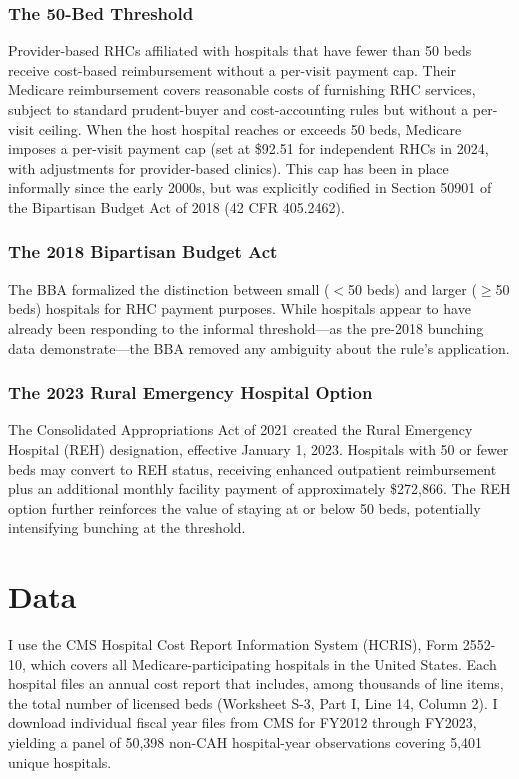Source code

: \documentclass[12pt]{article}
\begin{document}
\subsubsection*{The 50-Bed Threshold} Provider-based RHCs affiliated with hospitals that have fewer than 50 beds receive cost-based reimbursement without a per-visit payment cap. Their Medicare reimbursement covers reasonable costs of furnishing RHC services, subject to standard prudent-buyer and cost-accounting rules but without a per-visit ceiling. When the host hospital reaches or exceeds 50 beds, Medicare imposes a per-visit payment cap (set at \$92.51 for independent RHCs in 2024, with adjustments for provider-based clinics). This cap has been in place informally since the early 2000s, but was explicitly codified in Section 50901 of the Bipartisan Budget Act of 2018 (42 CFR 405.2462).

\subsubsection*{The 2018 Bipartisan Budget Act} The BBA formalized the distinction between small ($<$50 beds) and larger ($\geq$50 beds) hospitals for RHC payment purposes. While hospitals appear to have already been responding to the informal threshold---as the pre-2018 bunching data demonstrate---the BBA removed any ambiguity about the rule's application.

\subsubsection*{The 2023 Rural Emergency Hospital Option} The Consolidated Appropriations Act of 2021 created the Rural Emergency Hospital (REH) designation, effective January 1, 2023. Hospitals with 50 or fewer beds may convert to REH status, receiving enhanced outpatient reimbursement plus an additional monthly facility payment of approximately \$272,866. The REH option further reinforces the value of staying at or below 50 beds, potentially intensifying bunching at the threshold.

\section{Data}\label{sec:data}

I use the CMS Hospital Cost Report Information System (HCRIS), Form 2552-10, which covers all Medicare-participating hospitals in the United States. Each hospital files an annual cost report that includes, among thousands of line items, the total number of licensed beds (Worksheet S-3, Part I, Line 14, Column 2). I download individual fiscal year files from CMS for FY2012 through FY2023, yielding a panel of 50,398 non-CAH hospital-year observations covering 5,401 unique hospitals.
\end{document}
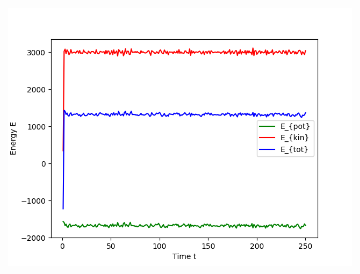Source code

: \begin{figure}[ht]
\begin{subfigure}{0.3\textwidth}
\includegraphics[width=\textwidth]{../dat/Energies_T2d0.png}
\end{subfigure}


\end{figure}
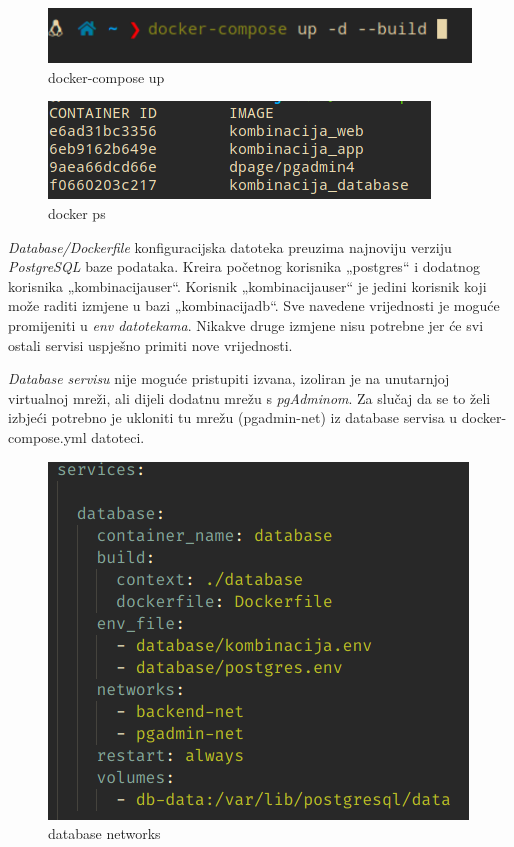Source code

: 		\begin{figure}[H]
					\includegraphics[scale=0.5]{figures/terminl_1.PNG}
					\centering
					\caption{docker-compose up}
					\label{fig:sekv-uc13}
				\end{figure}
				
		\begin{figure}[H]
					\includegraphics[scale=1]{figures/2-ps.PNG}
					\centering
					\caption{docker ps}
					\label{fig:sekv-uc13}
				\end{figure}
						
				
				
				
				
		 \textit{Database/Dockerfile} konfiguracijska datoteka preuzima najnoviju verziju  \textit{PostgreSQL} baze podataka. Kreira početnog korisnika „postgres“ i dodatnog korisnika „kombinacijauser“. Korisnik „kombinacijauser“ je jedini korisnik koji može raditi izmjene u bazi „kombinacijadb“. Sve navedene vrijednosti je moguće promijeniti u  \textit{env datotekama}. Nikakve druge izmjene nisu potrebne jer će svi ostali servisi uspješno primiti nove vrijednosti.

		 \textit{Database servisu} nije moguće pristupiti izvana, izoliran je na unutarnjoj virtualnoj mreži, ali dijeli dodatnu mrežu s  \textit{pgAdminom}. Za slučaj da se to želi izbjeći potrebno je ukloniti tu mrežu (pgadmin-net) iz database servisa u docker-compose.yml datoteci.	
			
			
						
		\begin{figure}[H]
					\includegraphics[scale=0.9]{figures/initdb.PNG}
					\centering
					\caption{database networks}
					\label{fig:sekv-uc13}
				\end{figure}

= = = = = = =

--- WHAT YOU NEED TO DO ---
When you reproduce the material, keep every word exact and leave each picture out.

--- ANSWER SPACE ---
Source code

: \documentclass[12pt]{article}
\begin{document}
\subsubsection*{The 50-Bed Threshold} Provider-based RHCs affiliated with hospitals that have fewer than 50 beds receive cost-based reimbursement without a per-visit payment cap. Their Medicare reimbursement covers reasonable costs of furnishing RHC services, subject to standard prudent-buyer and cost-accounting rules but without a per-visit ceiling. When the host hospital reaches or exceeds 50 beds, Medicare imposes a per-visit payment cap (set at \$92.51 for independent RHCs in 2024, with adjustments for provider-based clinics). This cap has been in place informally since the early 2000s, but was explicitly codified in Section 50901 of the Bipartisan Budget Act of 2018 (42 CFR 405.2462).

\subsubsection*{The 2018 Bipartisan Budget Act} The BBA formalized the distinction between small ($<$50 beds) and larger ($\geq$50 beds) hospitals for RHC payment purposes. While hospitals appear to have already been responding to the informal threshold---as the pre-2018 bunching data demonstrate---the BBA removed any ambiguity about the rule's application.

\subsubsection*{The 2023 Rural Emergency Hospital Option} The Consolidated Appropriations Act of 2021 created the Rural Emergency Hospital (REH) designation, effective January 1, 2023. Hospitals with 50 or fewer beds may convert to REH status, receiving enhanced outpatient reimbursement plus an additional monthly facility payment of approximately \$272,866. The REH option further reinforces the value of staying at or below 50 beds, potentially intensifying bunching at the threshold.

\section{Data}\label{sec:data}

I use the CMS Hospital Cost Report Information System (HCRIS), Form 2552-10, which covers all Medicare-participating hospitals in the United States. Each hospital files an annual cost report that includes, among thousands of line items, the total number of licensed beds (Worksheet S-3, Part I, Line 14, Column 2). I download individual fiscal year files from CMS for FY2012 through FY2023, yielding a panel of 50,398 non-CAH hospital-year observations covering 5,401 unique hospitals.
\end{document}
Source code

: \begin{figure}[ht]
\begin{subfigure}{0.3\textwidth}
\includegraphics[width=\textwidth]{../dat/Energies_T2d0.png}
\end{subfigure}


\end{figure}
Source code

: 		\begin{figure}[H]
					\includegraphics[scale=0.5]{figures/terminl_1.PNG}
					\centering
					\caption{docker-compose up}
					\label{fig:sekv-uc13}
				\end{figure}
				
		\begin{figure}[H]
					\includegraphics[scale=1]{figures/2-ps.PNG}
					\centering
					\caption{docker ps}
					\label{fig:sekv-uc13}
				\end{figure}
						
				
				
				
				
		 \textit{Database/Dockerfile} konfiguracijska datoteka preuzima najnoviju verziju  \textit{PostgreSQL} baze podataka. Kreira početnog korisnika „postgres“ i dodatnog korisnika „kombinacijauser“. Korisnik „kombinacijauser“ je jedini korisnik koji može raditi izmjene u bazi „kombinacijadb“. Sve navedene vrijednosti je moguće promijeniti u  \textit{env datotekama}. Nikakve druge izmjene nisu potrebne jer će svi ostali servisi uspješno primiti nove vrijednosti.

		 \textit{Database servisu} nije moguće pristupiti izvana, izoliran je na unutarnjoj virtualnoj mreži, ali dijeli dodatnu mrežu s  \textit{pgAdminom}. Za slučaj da se to želi izbjeći potrebno je ukloniti tu mrežu (pgadmin-net) iz database servisa u docker-compose.yml datoteci.	
			
			
						
		\begin{figure}[H]
					\includegraphics[scale=0.9]{figures/initdb.PNG}
					\centering
					\caption{database networks}
					\label{fig:sekv-uc13}
				\end{figure}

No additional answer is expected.